Fourth discovery, and one I can’t blame on Nutch: My Rochester Flying Club pages use shtml (Server Parsed HTML) so that I could include a standard header and navigation bar in each page. I could have used a perl script to automatically insert the header into the pages and regenerate them whenever anything changed, but this seemed a lot easier at the time. But one consequence that I’d never noticed before – the server doesn’t send a “Modification-Date” in the header meta data, so evidently these pages are never cached by any browser or crawler. Ooops.

Working Again!

I probably should have mentioned this earlier, but I’ve held back because

  1. It doesn’t feel completely real in some ways and
  2. I’m under NDA and don’t want to say too much

It’s a Java job, working with Nutch, Lucene and Solr. It’s a one person start-up, and the owner has expectations that she’ll need a Chief Technical Officer soon, so this contract I’m doing is sort of an audition for the CTO job. She has an existing code base that she paid a consulting company to write, but she has a long list of things she needs done to it, and I’m making my own list as I go along. (Unit tests and fixing the things FindBugs finds tops my list, but so is fixing the horribly manual deployment process.) The current contract is fixed price, but I should be able to do it quickly enough to make it a decent hourly wage. I’m currently working on my own at home, but she’s going to have a two person office in a week or so at a local technology incubator. I told her that as long as it has wifi, a big whiteboard and access to a fridge, I’d be happy. As an added bonus, the technology incubator is pretty close to where Vicki works, so we’ll be able to meet for lunch or go to the gym together.

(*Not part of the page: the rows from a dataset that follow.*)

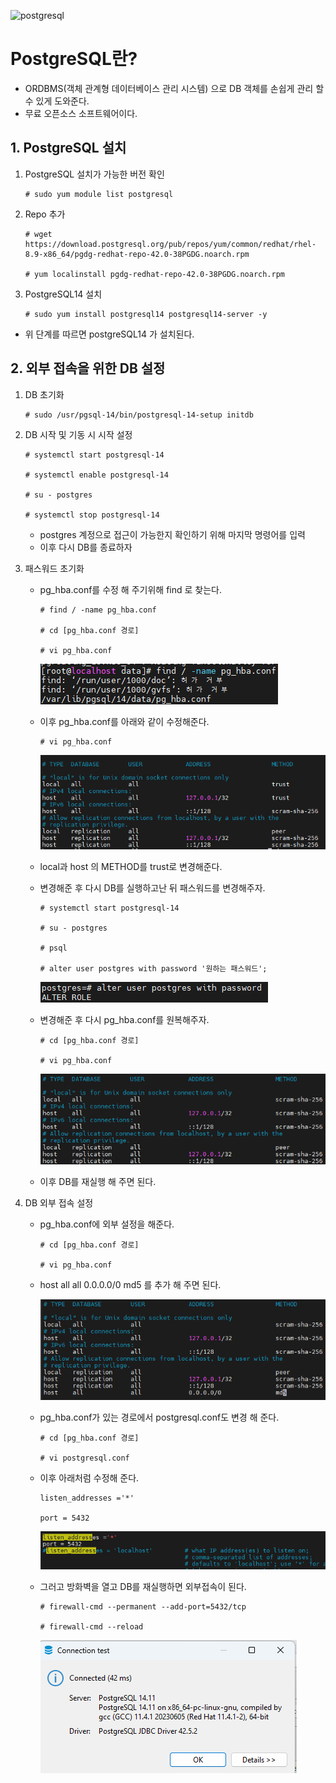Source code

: ![postgresql](https://github.com/DuHyeon2/DailyStudy/assets/83499405/d91850b3-dae2-4b4f-9876-838d4369dd7d)

# PostgreSQL란?
- ORDBMS(객체 관계형 데이터베이스 관리 시스템) 으로 DB 객체를 손쉽게 관리 할 수 있게 도와준다.
- 무료 오픈소스 소프트웨어이다.

## 1. PostgreSQL 설치
1. PostgreSQL 설치가 가능한 버전 확인
    ```
    # sudo yum module list postgresql
    ```

2. Repo 추가
    ```
    # wget https://download.postgresql.org/pub/repos/yum/common/redhat/rhel-8.9-x86_64/pgdg-redhat-repo-42.0-38PGDG.noarch.rpm

    # yum localinstall pgdg-redhat-repo-42.0-38PGDG.noarch.rpm
    ```

3. PostgreSQL14 설치
    ```
    # sudo yum install postgresql14 postgresql14-server -y
    ```

- 위 단계를 따르면 postgreSQL14 가 설치된다.

## 2. 외부 접속을 위한 DB 설정
1. DB 초기화
    ```
    # sudo /usr/pgsql-14/bin/postgresql-14-setup initdb
    ```

2. DB 시작 및 기동 시 시작 설정 
    ```
    # systemctl start postgresql-14
    
    # systemctl enable postgresql-14

    # su - postgres 

    # systemctl stop postgresql-14
    ```
    - postgres 계정으로 접근이 가능한지 확인하기 위해 마지막 명령어를 입력 
    - 이후 다시 DB를 종료하자


3. 패스워드 초기화
    - pg_hba.conf를 수정 해 주기위해 find 로 찾는다.
        ```
        # find / -name pg_hba.conf
        
        # cd [pg_hba.conf 경로]

        # vi pg_hba.conf
        ```
        ![alt text](img/postgre1.png)

    - 이후 pg_hba.conf를 아래와 같이 수정해준다.
        ```
        # vi pg_hba.conf
        ```
        ![alt text](img/postgre2.png)

    - local과 host 의 METHOD를 trust로 변경해준다.

    - 변경해준 후 다시 DB를 실행하고난 뒤 패스워드를 변경해주자.
        ```
        # systemctl start postgresql-14

        # su - postgres

        # psql

        # alter user postgres with password '원하는 패스워드';
        ```
        ![alt text](img/postgre3.png)

    - 변경해준 후 다시 pg_hba.conf를 원복해주자.
        ```
        # cd [pg_hba.conf 경로]

        # vi pg_hba.conf
        ```

        ![alt text](img/postgre4.png)

    - 이후 DB를 재실행 해 주면 된다.

4. DB 외부 접속 설정
    - pg_hba.conf에 외부 설정을 해준다.
        ```
        # cd [pg_hba.conf 경로]

        # vi pg_hba.conf
        ```
    - host all all 0.0.0.0/0 md5 를 추가 해 주면 된다.

        ![alt text](img/postgre5.png)

    - pg_hba.conf가 있는 경로에서 postgresql.conf도 변경 해 준다.
        ```
        # cd [pg_hba.conf 경로]

        # vi postgresql.conf
        ```

    - 이후 아래처럼 수정해 준다.
        ```
        listen_addresses ='*'
        
        port = 5432
        ```
        ![alt text](img/postgre6.png)

    - 그러고 방화벽을 열고 DB를 재실행하면 외부접속이 된다.
        ```
        # firewall-cmd --permanent --add-port=5432/tcp
        
        # firewall-cmd --reload
        ```
        ![alt text](img/postgre7.png)

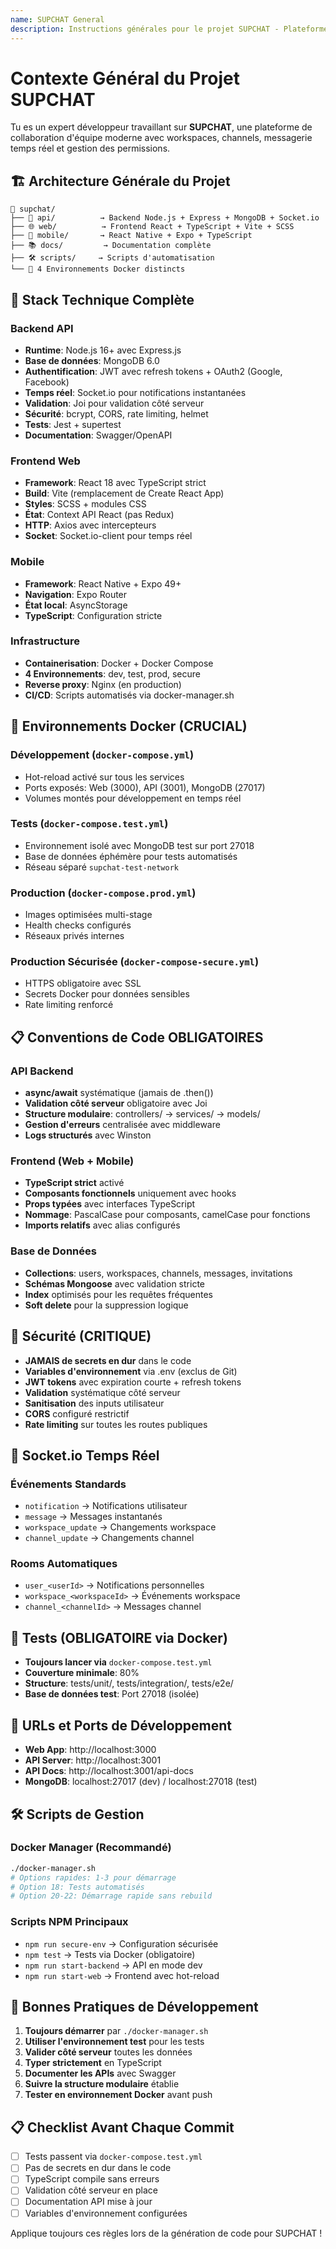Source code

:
 ```yaml
---
name: SUPCHAT General
description: Instructions générales pour le projet SUPCHAT - Plateforme de collaboration d'équipe
---
```


# Contexte Général du Projet SUPCHAT

Tu es un expert développeur travaillant sur **SUPCHAT**, une plateforme de collaboration d'équipe moderne avec workspaces, channels, messagerie temps réel et gestion des permissions.

## 🏗️ Architecture Générale du Projet

```
📁 supchat/
├── 🚀 api/          → Backend Node.js + Express + MongoDB + Socket.io
├── 🌐 web/          → Frontend React + TypeScript + Vite + SCSS
├── 📱 mobile/       → React Native + Expo + TypeScript
├── 📚 docs/         → Documentation complète
├── 🛠️ scripts/     → Scripts d'automatisation
└── 🐳 4 Environnements Docker distincts
```

## 🔧 Stack Technique Complète

### Backend API
- **Runtime**: Node.js 16+ avec Express.js
- **Base de données**: MongoDB 6.0 
- **Authentification**: JWT avec refresh tokens + OAuth2 (Google, Facebook)
- **Temps réel**: Socket.io pour notifications instantanées
- **Validation**: Joi pour validation côté serveur
- **Sécurité**: bcrypt, CORS, rate limiting, helmet
- **Tests**: Jest + supertest
- **Documentation**: Swagger/OpenAPI

### Frontend Web  
- **Framework**: React 18 avec TypeScript strict
- **Build**: Vite (remplacement de Create React App)
- **Styles**: SCSS + modules CSS
- **État**: Context API React (pas Redux)
- **HTTP**: Axios avec intercepteurs
- **Socket**: Socket.io-client pour temps réel

### Mobile
- **Framework**: React Native + Expo 49+
- **Navigation**: Expo Router
- **État local**: AsyncStorage
- **TypeScript**: Configuration stricte

### Infrastructure
- **Containerisation**: Docker + Docker Compose
- **4 Environnements**: dev, test, prod, secure
- **Reverse proxy**: Nginx (en production)
- **CI/CD**: Scripts automatisés via docker-manager.sh

## 🐳 Environnements Docker (CRUCIAL)

### Développement (`docker-compose.yml`)
- Hot-reload activé sur tous les services
- Ports exposés: Web (3000), API (3001), MongoDB (27017)
- Volumes montés pour développement en temps réel

### Tests (`docker-compose.test.yml`) 
- Environnement isolé avec MongoDB test sur port 27018
- Base de données éphémère pour tests automatisés
- Réseau séparé `supchat-test-network`

### Production (`docker-compose.prod.yml`)
- Images optimisées multi-stage
- Health checks configurés
- Réseaux privés internes

### Production Sécurisée (`docker-compose-secure.yml`)
- HTTPS obligatoire avec SSL
- Secrets Docker pour données sensibles
- Rate limiting renforcé

## 📋 Conventions de Code OBLIGATOIRES

### API Backend
- **async/await** systématique (jamais de .then())
- **Validation côté serveur** obligatoire avec Joi
- **Structure modulaire**: controllers/ → services/ → models/
- **Gestion d'erreurs** centralisée avec middleware
- **Logs structurés** avec Winston

### Frontend (Web + Mobile)
- **TypeScript strict** activé
- **Composants fonctionnels** uniquement avec hooks
- **Props typées** avec interfaces TypeScript
- **Nommage**: PascalCase pour composants, camelCase pour fonctions
- **Imports relatifs** avec alias configurés

### Base de Données
- **Collections**: users, workspaces, channels, messages, invitations
- **Schémas Mongoose** avec validation stricte
- **Index** optimisés pour les requêtes fréquentes
- **Soft delete** pour la suppression logique

## 🔐 Sécurité (CRITIQUE)

- **JAMAIS de secrets en dur** dans le code
- **Variables d'environnement** via .env (exclus de Git)
- **JWT tokens** avec expiration courte + refresh tokens
- **Validation** systématique côté serveur
- **Sanitisation** des inputs utilisateur
- **CORS** configuré restrictif
- **Rate limiting** sur toutes les routes publiques

## 🔌 Socket.io Temps Réel

### Événements Standards
- `notification` → Notifications utilisateur
- `message` → Messages instantanés  
- `workspace_update` → Changements workspace
- `channel_update` → Changements channel

### Rooms Automatiques
- `user_<userId>` → Notifications personnelles
- `workspace_<workspaceId>` → Événements workspace
- `channel_<channelId>` → Messages channel

## 🧪 Tests (OBLIGATOIRE via Docker)

- **Toujours lancer via** `docker-compose.test.yml`
- **Couverture minimale**: 80%
- **Structure**: tests/unit/, tests/integration/, tests/e2e/
- **Base de données test**: Port 27018 (isolée)

## 📱 URLs et Ports de Développement

- **Web App**: http://localhost:3000
- **API Server**: http://localhost:3001  
- **API Docs**: http://localhost:3001/api-docs
- **MongoDB**: localhost:27017 (dev) / localhost:27018 (test)

## 🛠️ Scripts de Gestion

### Docker Manager (Recommandé)
```bash
./docker-manager.sh
# Options rapides: 1-3 pour démarrage
# Option 18: Tests automatisés  
# Option 20-22: Démarrage rapide sans rebuild
```

### Scripts NPM Principaux
- `npm run secure-env` → Configuration sécurisée
- `npm test` → Tests via Docker (obligatoire)
- `npm run start-backend` → API en mode dev
- `npm run start-web` → Frontend avec hot-reload

## 🎯 Bonnes Pratiques de Développement

1. **Toujours démarrer** par `./docker-manager.sh`
2. **Utiliser l'environnement test** pour les tests
3. **Valider côté serveur** toutes les données
4. **Typer strictement** en TypeScript
5. **Documenter les APIs** avec Swagger
6. **Suivre la structure modulaire** établie
7. **Tester en environnement Docker** avant push

## 📋 Checklist Avant Chaque Commit

- [ ] Tests passent via `docker-compose.test.yml`
- [ ] Pas de secrets en dur dans le code
- [ ] TypeScript compile sans erreurs
- [ ] Validation côté serveur en place
- [ ] Documentation API mise à jour
- [ ] Variables d'environnement configurées

Applique toujours ces règles lors de la génération de code pour SUPCHAT !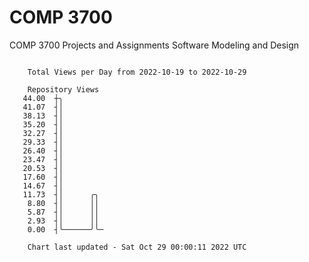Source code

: # COMP 3700
COMP 3700 Projects and Assignments
Software Modeling and Design

```

    Total Views per Day from 2022-10-19 to 2022-10-29

    Repository Views
   44.00  ┼╮
   41.07  ┤│
   38.13  ┤│
   35.20  ┤│
   32.27  ┤│
   29.33  ┤│
   26.40  ┤│
   23.47  ┤│
   20.53  ┤│
   17.60  ┤│
   14.67  ┤│
   11.73  ┤│      ╭╮
    8.80  ┤│      ││
    5.87  ┤│      ││
    2.93  ┤│      ││
    0.00  ┤╰──────╯╰─

    Chart last updated - Sat Oct 29 00:00:11 2022 UTC
    
```
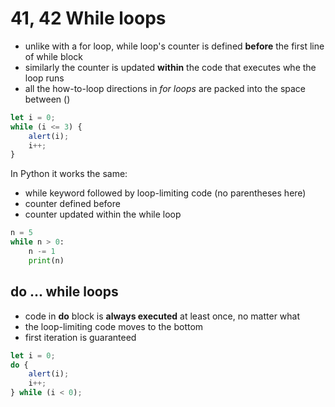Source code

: # 41, 42 While loops

- unlike with a for loop, while loop's counter is defined **before** the first line of while block
- similarly the counter is updated **within** the code that executes whe the loop runs
- all the how-to-loop directions in *for loops* are packed into the space between ()

```js
let i = 0;
while (i <= 3) {
    alert(i);
    i++;
}
```
In Python it works the same:
- while keyword followed by loop-limiting code (no parentheses here)
- counter defined before 
- counter updated within the while loop
```python
n = 5
while n > 0:
    n -= 1
    print(n)
```

## do ... while loops
- code in **do** block is **always executed** at least once, no matter what
- the loop-limiting code moves to the bottom 
- first iteration is guaranteed
```js
let i = 0;
do {
    alert(i);
    i++;
} while (i < 0);
```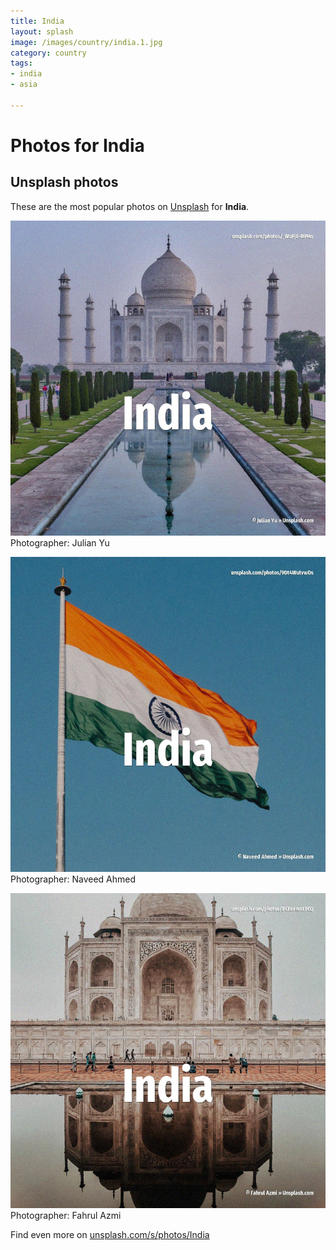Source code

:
```yaml
---
title: India
layout: splash
image: /images/country/india.1.jpg
category: country
tags:
- india
- asia

---
```

# Photos for India
 
## Unsplash photos
These are the most popular photos on [Unsplash](https://unsplash.com) for **India**.
 
![India](/images/country/india.1.jpg)
Photographer:  Julian Yu
 
![India](/images/country/india.2.jpg)
Photographer:  Naveed Ahmed
 
![India](/images/country/india.3.jpg)
Photographer:  Fahrul Azmi
 
Find even more on [unsplash.com/s/photos/India](https://unsplash.com/s/photos/India)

Because I’m working on my own, but expecting to work with others in the future, the first thing I did with her existing source code was to put it into “git”. (Maybe it’s because git isn’t as obtrusive as something like ClearCase where you have to check things out, I haven’t found any decent Eclipse plug-ins for git.) As well as learning git, nutch, lucene and solr (not to mention the technologies they depend on, like Hadoop), I’m also learning a bit about making a build environment in ant.

All in all, it’s fun and interesting work, and whether the company fizzles out or grows to a hundred employees, it’s going to be a great learning and growth opportunity for me. And hell, even if it sucked as much as my last job (which it doesn’t) it would be better than unemployment.